_AIM OF THE TASK_:
Every record below must come back exactly as written, with the images dropped.

_Rendered images with source text_:
--- --- ---
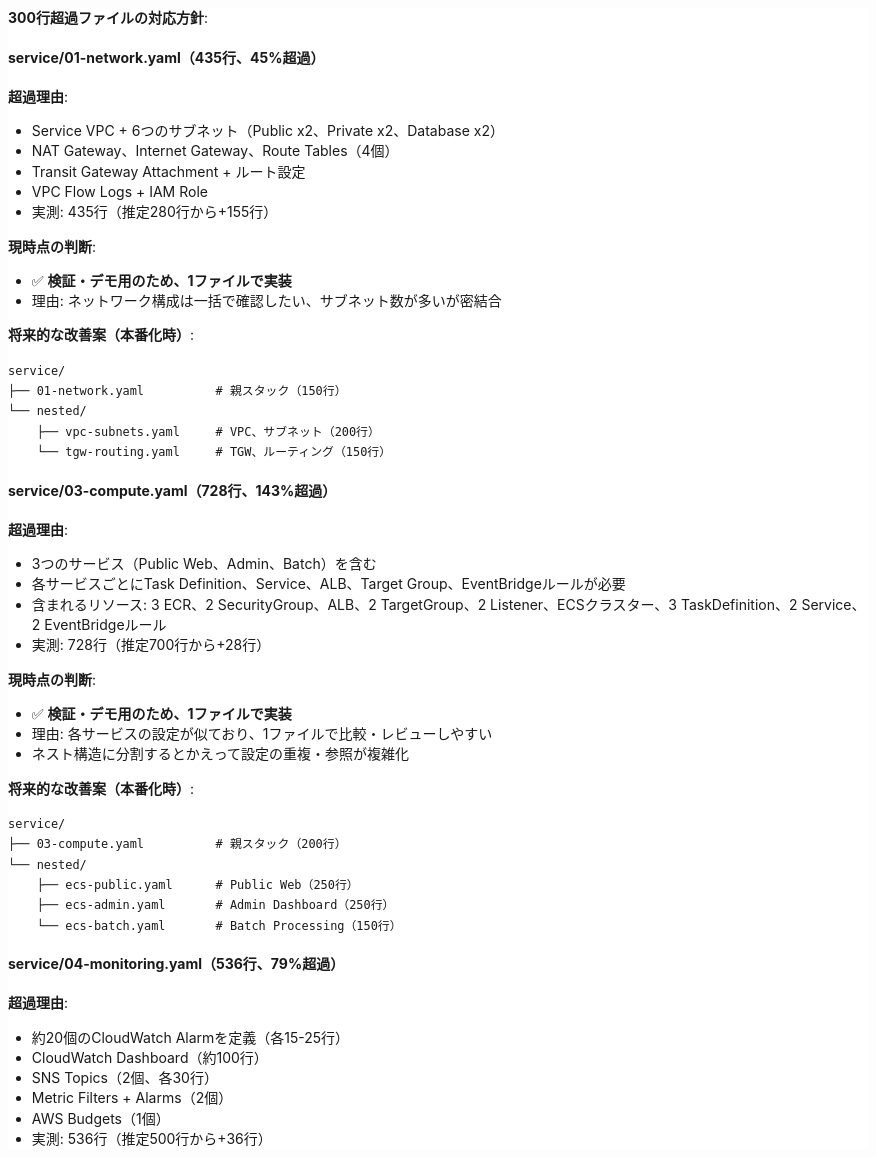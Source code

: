 **300行超過ファイルの対応方針**:

#### service/01-network.yaml（435行、45%超過）

**超過理由**:
- Service VPC + 6つのサブネット（Public x2、Private x2、Database x2）
- NAT Gateway、Internet Gateway、Route Tables（4個）
- Transit Gateway Attachment + ルート設定
- VPC Flow Logs + IAM Role
- 実測: 435行（推定280行から+155行）

**現時点の判断**:
- ✅ **検証・デモ用のため、1ファイルで実装**
- 理由: ネットワーク構成は一括で確認したい、サブネット数が多いが密結合

**将来的な改善案（本番化時）**:
```
service/
├── 01-network.yaml          # 親スタック（150行）
└── nested/
    ├── vpc-subnets.yaml     # VPC、サブネット（200行）
    └── tgw-routing.yaml     # TGW、ルーティング（150行）
```

#### service/03-compute.yaml（728行、143%超過）

**超過理由**:
- 3つのサービス（Public Web、Admin、Batch）を含む
- 各サービスごとにTask Definition、Service、ALB、Target Group、EventBridgeルールが必要
- 含まれるリソース: 3 ECR、2 SecurityGroup、ALB、2 TargetGroup、2 Listener、ECSクラスター、3 TaskDefinition、2 Service、2 EventBridgeルール
- 実測: 728行（推定700行から+28行）

**現時点の判断**:
- ✅ **検証・デモ用のため、1ファイルで実装**
- 理由: 各サービスの設定が似ており、1ファイルで比較・レビューしやすい
- ネスト構造に分割するとかえって設定の重複・参照が複雑化

**将来的な改善案（本番化時）**:
```
service/
├── 03-compute.yaml          # 親スタック（200行）
└── nested/
    ├── ecs-public.yaml      # Public Web（250行）
    ├── ecs-admin.yaml       # Admin Dashboard（250行）
    └── ecs-batch.yaml       # Batch Processing（150行）
```

#### service/04-monitoring.yaml（536行、79%超過）

**超過理由**:
- 約20個のCloudWatch Alarmを定義（各15-25行）
- CloudWatch Dashboard（約100行）
- SNS Topics（2個、各30行）
- Metric Filters + Alarms（2個）
- AWS Budgets（1個）
- 実測: 536行（推定500行から+36行）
--- --- ---
_THE ANSWER_:
Source code

: **300行超過ファイルの対応方針**:

#### service/01-network.yaml（435行、45%超過）

**超過理由**:
- Service VPC + 6つのサブネット（Public x2、Private x2、Database x2）
- NAT Gateway、Internet Gateway、Route Tables（4個）
- Transit Gateway Attachment + ルート設定
- VPC Flow Logs + IAM Role
- 実測: 435行（推定280行から+155行）

**現時点の判断**:
- ✅ **検証・デモ用のため、1ファイルで実装**
- 理由: ネットワーク構成は一括で確認したい、サブネット数が多いが密結合

**将来的な改善案（本番化時）**:
```
service/
├── 01-network.yaml          # 親スタック（150行）
└── nested/
    ├── vpc-subnets.yaml     # VPC、サブネット（200行）
    └── tgw-routing.yaml     # TGW、ルーティング（150行）
```

#### service/03-compute.yaml（728行、143%超過）

**超過理由**:
- 3つのサービス（Public Web、Admin、Batch）を含む
- 各サービスごとにTask Definition、Service、ALB、Target Group、EventBridgeルールが必要
- 含まれるリソース: 3 ECR、2 SecurityGroup、ALB、2 TargetGroup、2 Listener、ECSクラスター、3 TaskDefinition、2 Service、2 EventBridgeルール
- 実測: 728行（推定700行から+28行）

**現時点の判断**:
- ✅ **検証・デモ用のため、1ファイルで実装**
- 理由: 各サービスの設定が似ており、1ファイルで比較・レビューしやすい
- ネスト構造に分割するとかえって設定の重複・参照が複雑化

**将来的な改善案（本番化時）**:
```
service/
├── 03-compute.yaml          # 親スタック（200行）
└── nested/
    ├── ecs-public.yaml      # Public Web（250行）
    ├── ecs-admin.yaml       # Admin Dashboard（250行）
    └── ecs-batch.yaml       # Batch Processing（150行）
```

#### service/04-monitoring.yaml（536行、79%超過）

**超過理由**:
- 約20個のCloudWatch Alarmを定義（各15-25行）
- CloudWatch Dashboard（約100行）
- SNS Topics（2個、各30行）
- Metric Filters + Alarms（2個）
- AWS Budgets（1個）
- 実測: 536行（推定500行から+36行）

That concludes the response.